Jack's primary care doctor retired recently. It was a life-changing experience — for Jack.
He'd been seeing the guy for more than 20 years and had come to respect his skills and even his gruff, no-nonsense manner. "Many times when he'd walk into the room," Jack recalled, "he'd take one glance at me and growl, ‘Let's find out why you look like crap.' "
Jack liked that in his doctor.
One day a few months ago, Jack, who turned 60 last year, woke up feeling lousy: shortness of breath, hacking cough, chills. He called the number he'd always called, made an appointment and showed up at the same medical office adjacent to his hospital, forgetting about the letter he'd received announcing that Dr. Goodman was retiring but that his practice would continue with other clinicians.
This time when the door to the exam room opened, a lanky young man with long blond hair and trendily cropped whiskers strode in. He was wearing a white coat over jeans. "He was smiling from ear to ear," Jack told me. "Beaming." In the two and a half decades Jack had been going to Dr. Goodman, the physician never once beamed. As far as Jack can recall, Dr. Goodman never so much as cracked a smile in his presence.
"He was stern," Jack said. He liked that in his doctor.
"I'm Chace," the blond man cheerfully announced, and instead of shaking Jack's hand, patted him warmly on his upper arm. Jack tensed, fearing he was about to be pulled into one of those guy hugs he saw so many young men giving each other nowadays.
"Nice to meet you, Dr. Chace," Jack said.
The young man laughed. "No, no, not Dr. Chace. Just Chace. I'll be your nurse practitioner."
Jack took a minute to absorb that information. He'd heard of nurse practitioners. He had nothing against nurse practitioners. But he'd come to see an M.D.
Chace must have noticed his unease. "Don't worry, I actually went to school for this," he said with another laugh. "I'll be examining you to find out just what's up and, if you need it, I'll call in your prescription."
"You can do that?" Jack asked. "Legally?"
"Sure can," Chace guffawed, "believe it or not."

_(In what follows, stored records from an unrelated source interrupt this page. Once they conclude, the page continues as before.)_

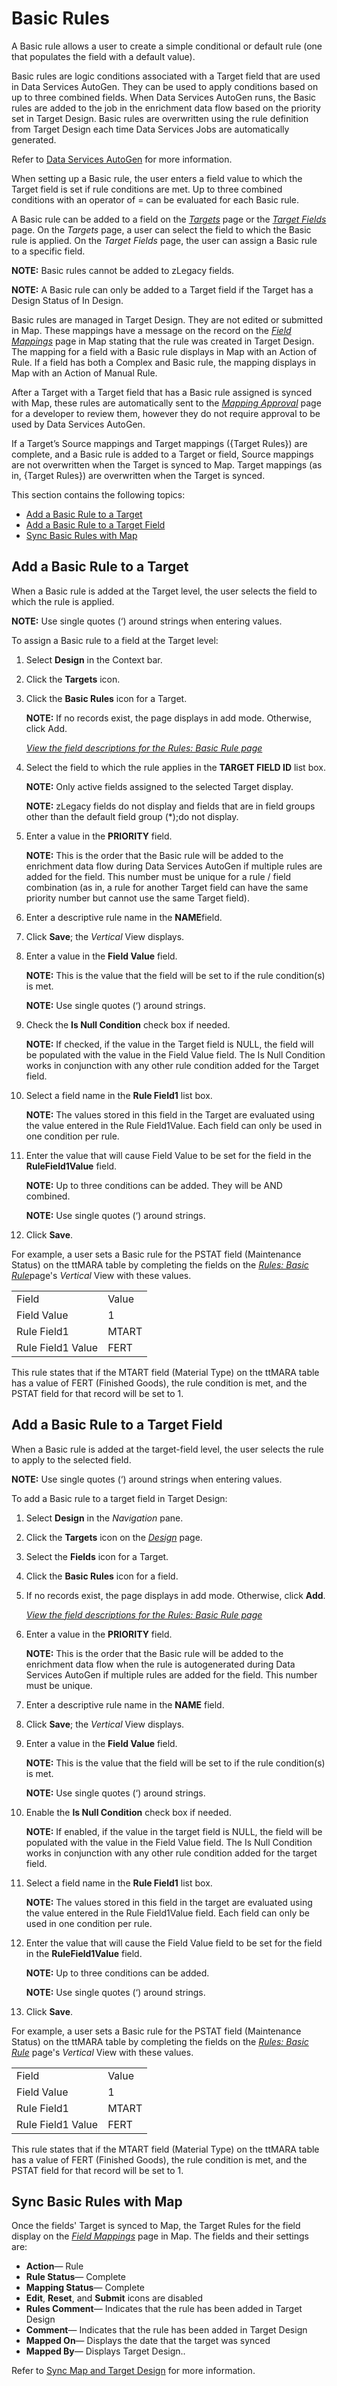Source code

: # Basic Rules

A Basic rule allows a user to create a simple conditional or default
rule (one that populates the field with a default value).

Basic rules are logic conditions associated with a Target field that are
used in Data Services AutoGen. They can be used to apply conditions
based on up to three combined fields. When Data Services AutoGen runs,
the Basic rules are added to the job in the enrichment data flow based
on the priority set in Target Design. Basic rules are overwritten using
the rule definition from Target Design each time Data Services Jobs are
automatically generated.

Refer to [Data Services
AutoGen](../../Data_Services_AutoGen/Data_Services_Automation.htm) for
more information.

When setting up a Basic rule, the user enters a field value to which the
Target field is set if rule conditions are met. Up to three combined
conditions with an operator of = can be evaluated for each Basic rule.

A Basic rule can be added to a field on the
[*Targets*](../Page_Desc/Targets_H_Design.htm) page or the *[Target
Fields](../Page_Desc/Target_Fields_H_Target_Design.htm)* page. On the
<span style="font-style: italic;">Targets</span> page, a user can select
the field to which the Basic rule is applied. On the
<span style="font-style: italic;">Target Fields</span> page, the user
can assign a Basic rule to a specific field.

<span style="font-weight: bold;">NOTE:</span> Basic rules cannot be
added to zLegacy fields.

**NOTE:** A Basic rule can only be added to a Target field if the Target
has a Design Status of In Design.

Basic rules are managed in Target Design. They are not edited or
submitted in Map. These mappings have a message on the record on the
<span style="font-style: italic;">[Field
Mappings](../../Map/Page_Desc/Field_Mappings_H.htm)</span> page in Map
stating that the rule was created in Target Design. The mapping for a
field with a Basic rule displays in Map with an Action of Rule. If a
field has both a Complex and Basic rule, the mapping displays in Map
with an Action of Manual Rule.

After a Target with a Target field that has a Basic rule assigned is
synced with Map, these rules are automatically sent to the
<span style="font-style: italic;">[Mapping
Approval](../../Map/Page_Desc/Mapping_Approval_H.htm)</span> page for a
developer to review them, however they do not require approval to be
used by Data Services AutoGen.

If a Target’s Source mappings and Target mappings ({Target Rules}) are
complete, and a Basic rule is added to a Target or field, Source
mappings are not overwritten when the Target is synced to Map. Target
mappings (as in, {Target Rules}) are overwritten when the Target is
synced.

This section contains the following topics:

  - [Add a Basic Rule to a Target](#Add)
  - [Add a Basic Rule to a Target Field](#Add2)
  - [Sync Basic Rules with Map](#Sync)

## <span id="Add"></span>Add a Basic Rule to a Target

When a Basic rule is added at the Target level, the user selects the
field to which the rule is applied.

<span style="font-weight: bold;">NOTE:</span> Use single quotes (‘)
around strings when entering values.

To assign a Basic rule to a field at the Target level:

1.  Select **Design** in the Context bar.

2.  Click the **Targets** icon.

3.  Click the **Basic Rules** icon for a Target.
    
    **NOTE:** If no records exist, the page displays in add mode.
    Otherwise, click Add.
    
    *[View the field descriptions for the Rules: Basic Rule
    page](../Page_Desc/Rules_Basic_Rule_H.htm)*

4.  Select the field to which the rule applies in the **TARGET FIELD
    ID** list box.
    
    **NOTE:** Only active fields assigned to the selected Target
    display.
    
    **NOTE:** zLegacy fields do not display and fields that are in field
    groups other than the default field group (\*);do not display.

5.  Enter a value in the **PRIORITY** field.
    
    <span style="font-weight: bold;">NOTE:</span> This is the order that
    the Basic rule will be added to the enrichment data flow during Data
    Services AutoGen if multiple rules are added for the field. This
    number must be unique for a rule / field combination (as in, a rule
    for another Target field can have the same priority number but
    cannot use the same Target field).

6.  Enter a descriptive rule name in the
    <span style="font-weight: bold;">NAME</span>field.

7.  Click **Save**; the *Vertical* View displays.

8.  Enter a value in the **Field Value** field.
    
    **NOTE:** This is the value that the field will be set to if the
    rule condition(s) is met.
    
    **NOTE:** Use single quotes (‘) around strings.

9.  Check the <span style="font-weight: bold;">Is Null Condition</span>
    check box if needed.
    
    <span style="font-weight: bold;">NOTE:</span> If checked, if the
    value in the Target field is NULL, the field will be populated with
    the value in the Field Value field. The Is Null Condition works in
    conjunction with any other rule condition added for the Target
    field.

10. Select a field name in the **Rule Field1** list box.
    
    <span style="font-weight: bold;">NOTE:</span> The values stored in
    this field in the Target are evaluated using the value entered in
    the Rule Field1Value. Each field can only be used in one condition
    per rule.

11. Enter the value that will cause Field Value to be set for the field
    in the **RuleField1Value** field.
    
    <span style="font-weight: bold;">NOTE:</span> Up to three conditions
    can be added. They will be AND combined.
    
    <span style="font-weight: bold;">NOTE:</span> Use single quotes (‘)
    around strings.

12. Click **Save**.

For example, a user sets a Basic rule for the PSTAT field (Maintenance
Status) on the ttMARA table by completing the fields on the
<span style="font-style: italic;">[Rules: Basic
Rule](../Page_Desc/Rules_Basic_Rule_H.htm)</span>page's
<span style="font-style: italic;">Vertical</span> View with these
values.

|                   |       |
| ----------------- | ----- |
| Field             | Value |
| Field Value       | 1     |
| Rule Field1       | MTART |
| Rule Field1 Value | FERT  |

This rule states that if the MTART field (Material Type) on the ttMARA
table has a value of FERT (Finished Goods), the rule condition is met,
and the PSTAT field for that record will be set to 1.

## <span id="Add2"></span>Add a Basic Rule to a Target Field

When a Basic rule is added at the target-field level, the user selects
the rule to apply to the selected field.

<span style="font-weight: bold;">NOTE:</span> Use single quotes (‘)
around strings when entering values.

To add a Basic rule to a target field in Target Design:

1.  Select **Design** in the
    <span style="font-style: italic;">Navigation</span> pane.

2.  Click the **Targets** icon on the
    *[Design](../Page_Desc/Design.htm)* page.

3.  Select the **Fields** icon for a Target.

4.  Click the **Basic Rules** icon for a field.

5.  If no records exist, the page displays in add mode. Otherwise, click
    **Add**.
    
    *[View the field descriptions for the Rules: Basic
    Rule page](../Page_Desc/Rules_Basic_Rule_H.htm)*

6.  Enter a value in the **PRIORITY** field.
    
    **NOTE:** This is the order that the Basic rule will be added to the
    enrichment data flow when the rule is autogenerated during Data
    Services AutoGen if multiple rules are added for the field. This
    number must be unique.

7.  Enter a descriptive rule name in the
    <span style="font-weight: bold;">NAME</span> field.

8.  Click **Save**; the *Vertical* View displays.

9.  Enter a value in the **Field Value** field.
    
    **NOTE:** This is the value that the field will be set to if the
    rule condition(s) is met.
    
    **NOTE:** Use single quotes (‘) around strings.

10. <span>Enable the </span><span style="font-weight: bold;">Is Null
    Condition</span><span> check box if needed</span>.
    
    **NOTE:** If enabled, if the value in the target field is NULL, the
    field will be populated with the value in the Field Value field. The
    Is Null Condition works in conjunction with any other rule condition
    added for the target field.

11. Select a field name in the <span style="font-weight: bold;">Rule
    Field1</span> list box.
    
    **NOTE:** The values stored in this field in the target are
    evaluated using the value entered in the Rule Field1Value field.
    Each field can only be used in one condition per rule.

12. Enter the value that will cause the Field Value field to be set for
    the field in the
    <span style="font-weight: bold;">RuleField1Value</span> field.
    
    **NOTE:** Up to three conditions can be added.
    
    **NOTE:** Use single quotes (‘) around strings.

13. Click <span style="font-weight: bold;">Save</span>.

For example, a user sets a Basic rule for the PSTAT field (Maintenance
Status) on the ttMARA table by completing the fields on the
<span style="font-style: italic;">[Rules: Basic
Rule](../Page_Desc/Rules_Basic_Rule_H.htm)</span> page's
<span style="font-style: italic;">Vertical</span> View with these
values.

|                   |       |
| ----------------- | ----- |
| Field             | Value |
| Field Value       | 1     |
| Rule Field1       | MTART |
| Rule Field1 Value | FERT  |

This rule states that if the MTART field (Material Type) on the ttMARA
table has a value of FERT (Finished Goods), the rule condition is met,
and the PSTAT field for that record will be set to 1.

## <span id="Sync"></span>Sync Basic Rules with Map

Once the fields' Target is synced to Map, the Target Rules for the field
display on the <span style="font-style: italic;">[Field
Mappings](../../Map/Page_Desc/Field_Mappings_H.htm)</span> page in Map.
The fields and their settings are:

  - <span style="font-weight: bold;">Action</span>— Rule
  - <span style="font-weight: bold;">Rule Status</span>— Complete
  - <span style="font-weight: bold;">Mapping Status</span>— Complete
  - <span style="font-weight: bold;">Edit</span>,
    <span style="font-weight: bold;">Reset</span>, and
    <span style="font-weight: bold;">Submit</span> icons are disabled
  - <span style="font-weight: bold;">Rules Comment</span>— Indicates
    that the rule has been added in Target Design
  - <span style="font-weight: bold;">Comment</span>— Indicates that the
    rule has been added in Target Design
  - <span style="font-weight: bold;">Mapped On</span>— Displays the date
    that the target was synced
  - <span style="font-weight: bold;">Mapped By</span>— Displays Target
    Design..

Refer to [Sync Map and Target Design](Sync_Map_and_Target_Design_TD.htm)
for more information.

Jack's instinct was toward the not.
"This kid was half the age of any doctor I'd ever been to," Jack said. "He was half my age." Plus, he was male. Jack, of course, knew men could be nurses, but up to that very moment, he had never actually met a male nurse.
It also occurred to him that after all those years of going to Dr. Goodman, he had no idea what his first name was. "But," Jack told me, "I'd be willing to bet money it isn't Chace."
As it turned out, the examination was just like any other routine medical exam Jack had ever received, except that Chace talked more, laughed more and clicked away at the computer more than Jack was used to. In the end, he made a diagnosis and prescribed a medication, and within a day or two, Jack felt good as new. What surprised Jack was that Chace sent him an email immediately after the appointment with his personal medical record attached. Jack isn't certain what he's supposed to do with it, but he suspects it's a good thing to have. What surprised him even more was that Chace called him on the phone a couple of days later to make sure he'd filled his prescription, was taking it properly and that it was having the desired impact, with no side effects.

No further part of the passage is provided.